Known for its impressive views from the Pacific to Downtown, the Getty Center is one of the best places to take in the urban sprawl that is Los Angeles (if it happens to be a clear day). Designed by Richard Meier, the Center also houses a large portion of the Getty art collection and has been the setting for a marriage proposal or two…thousand.
Familiar vistas aside, I also made the trip to the Center to catch the Herb Ritts retrospective, L.A. Style. Best known for his black and white portraits of celebrities and fashion editorials, equally impressive are Ritts’ nudes and his exploration of the concept of gender. A compact exhibition, complete with large-scale prints, vintage magazines and a screening of his music videos (e.g., Janet Jackson’s Love Will Never Do (Without You), Chris Isaak’s Wicked Game), L.A. Style is an excellent collection of some Ritts’ most iconic images, taken in the 1980s and 90s.
Herb Ritts: L.A. Style at the Getty Center
April 3 – August 26, 2012
The Getty Center
1200 Getty Center Drive
Los Angeles, CA 90049
Open Tuesday – Sunday
04/01/2012 § 2 Comments
Can you believe that Babar, the beloved king of the elephants from the popular children’s books written by Jean de Brunhoff and his son Laurent, is turning 80 this year? In his honor, Les Arts Décoratifs in Paris has put together a lovely exhibition of books, sketches, toys and memorabilia, drawing from great museums and private collections around the world, showing Babar’s journey throughout the years.
Growing up, Babar was one of my very favorite stories, and I strongly believe it is the source of my small obsession with elephants. I especially love the simplicity of the watercolor illustrations by Jean de Brunhoff, from the little pom pom on cousin Arthur’s beret to the wrinkles of the older elephants. It was even better to find out that Babar was originally a bedtime story told by Cécile de Brunhoff, mother to Laurent (who was five at the time) and wife to Jean, a painter, in 1930. Jean, at the request of his sons, turned the story into an illustrated album that was then published by his uncle’s publishing house in 1931 as Histoire de Babar, le petit éléphant (Story of Babar), to great acclaim. Jean went on to write six more Babar books before his untimely death in 1937, with son Laurent continuing the tradition after WWII. Laurent has since added more than thirty books.

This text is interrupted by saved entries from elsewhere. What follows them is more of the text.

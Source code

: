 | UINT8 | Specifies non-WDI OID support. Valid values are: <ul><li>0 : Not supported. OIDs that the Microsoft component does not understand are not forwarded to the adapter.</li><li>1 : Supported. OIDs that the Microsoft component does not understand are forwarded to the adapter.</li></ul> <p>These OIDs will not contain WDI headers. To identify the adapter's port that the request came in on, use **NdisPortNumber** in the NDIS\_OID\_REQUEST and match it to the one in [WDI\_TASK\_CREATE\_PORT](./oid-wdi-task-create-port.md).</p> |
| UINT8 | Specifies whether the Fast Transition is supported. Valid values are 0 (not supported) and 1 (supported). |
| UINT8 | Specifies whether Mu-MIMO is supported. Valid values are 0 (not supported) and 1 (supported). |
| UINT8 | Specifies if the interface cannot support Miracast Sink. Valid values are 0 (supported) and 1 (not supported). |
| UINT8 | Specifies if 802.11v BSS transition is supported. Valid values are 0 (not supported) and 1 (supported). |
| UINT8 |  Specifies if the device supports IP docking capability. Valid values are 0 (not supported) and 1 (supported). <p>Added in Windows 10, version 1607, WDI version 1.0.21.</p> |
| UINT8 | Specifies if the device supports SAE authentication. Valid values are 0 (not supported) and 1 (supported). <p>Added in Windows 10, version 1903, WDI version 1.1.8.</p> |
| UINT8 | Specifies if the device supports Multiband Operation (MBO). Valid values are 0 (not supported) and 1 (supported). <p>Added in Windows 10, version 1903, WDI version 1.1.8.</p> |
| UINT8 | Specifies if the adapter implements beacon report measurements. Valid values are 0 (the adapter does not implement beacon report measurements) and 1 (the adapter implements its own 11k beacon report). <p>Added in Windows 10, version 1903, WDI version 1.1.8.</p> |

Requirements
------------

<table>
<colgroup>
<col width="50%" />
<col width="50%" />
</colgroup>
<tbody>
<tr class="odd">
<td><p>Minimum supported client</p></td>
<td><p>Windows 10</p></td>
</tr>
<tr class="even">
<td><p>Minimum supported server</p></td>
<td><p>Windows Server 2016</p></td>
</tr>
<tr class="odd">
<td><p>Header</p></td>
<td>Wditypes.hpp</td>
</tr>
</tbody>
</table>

A lovely interview with Laurent about Babar, his family and his own writing.
New York’s own Morgan Library — one of my favorite places in the city — has also contributed to the exhibition in Paris, and for good reason. In their collection they have the Jean’s original maquette (or first draft) of Histoire de Babar, which you can view online here with commentary and comparison to the published work.
The exhibit runs through September 2012, and I have very high hopes I will be able to make it to Paris in time to catch it. If you go before I do, please give Babar my regards.